Saved entries
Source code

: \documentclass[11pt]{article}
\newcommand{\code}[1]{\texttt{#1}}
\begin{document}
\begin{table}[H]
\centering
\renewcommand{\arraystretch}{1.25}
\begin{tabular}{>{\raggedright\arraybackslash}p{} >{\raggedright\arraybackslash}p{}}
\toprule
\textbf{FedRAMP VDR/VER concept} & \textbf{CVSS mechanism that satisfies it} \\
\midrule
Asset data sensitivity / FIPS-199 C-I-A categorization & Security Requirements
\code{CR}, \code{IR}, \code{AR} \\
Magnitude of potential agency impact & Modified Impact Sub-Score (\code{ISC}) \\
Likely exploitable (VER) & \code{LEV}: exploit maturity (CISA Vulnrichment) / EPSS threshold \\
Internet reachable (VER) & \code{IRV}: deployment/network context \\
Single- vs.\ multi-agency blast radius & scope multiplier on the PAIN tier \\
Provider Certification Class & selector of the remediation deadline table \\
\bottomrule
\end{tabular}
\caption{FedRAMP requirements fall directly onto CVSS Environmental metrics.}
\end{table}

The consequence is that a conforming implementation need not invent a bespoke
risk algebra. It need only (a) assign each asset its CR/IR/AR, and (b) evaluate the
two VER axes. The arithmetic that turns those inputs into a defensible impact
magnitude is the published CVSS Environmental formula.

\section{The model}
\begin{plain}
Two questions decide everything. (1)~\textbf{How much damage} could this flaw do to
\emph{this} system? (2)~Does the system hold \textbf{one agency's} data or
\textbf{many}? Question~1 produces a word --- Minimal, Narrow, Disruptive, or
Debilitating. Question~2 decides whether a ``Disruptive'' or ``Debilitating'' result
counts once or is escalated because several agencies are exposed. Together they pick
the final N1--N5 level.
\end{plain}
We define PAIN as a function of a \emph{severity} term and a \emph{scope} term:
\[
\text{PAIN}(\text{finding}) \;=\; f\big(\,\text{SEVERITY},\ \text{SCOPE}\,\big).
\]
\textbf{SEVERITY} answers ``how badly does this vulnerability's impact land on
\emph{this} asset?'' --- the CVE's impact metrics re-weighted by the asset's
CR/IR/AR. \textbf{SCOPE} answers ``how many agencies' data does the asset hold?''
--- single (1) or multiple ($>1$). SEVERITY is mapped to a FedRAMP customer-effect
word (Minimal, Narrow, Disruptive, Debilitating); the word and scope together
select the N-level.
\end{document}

Your objective >>
State how many lines of the records above hold the word "Environmental", adding nothing beyond the number.

Written solution >>
2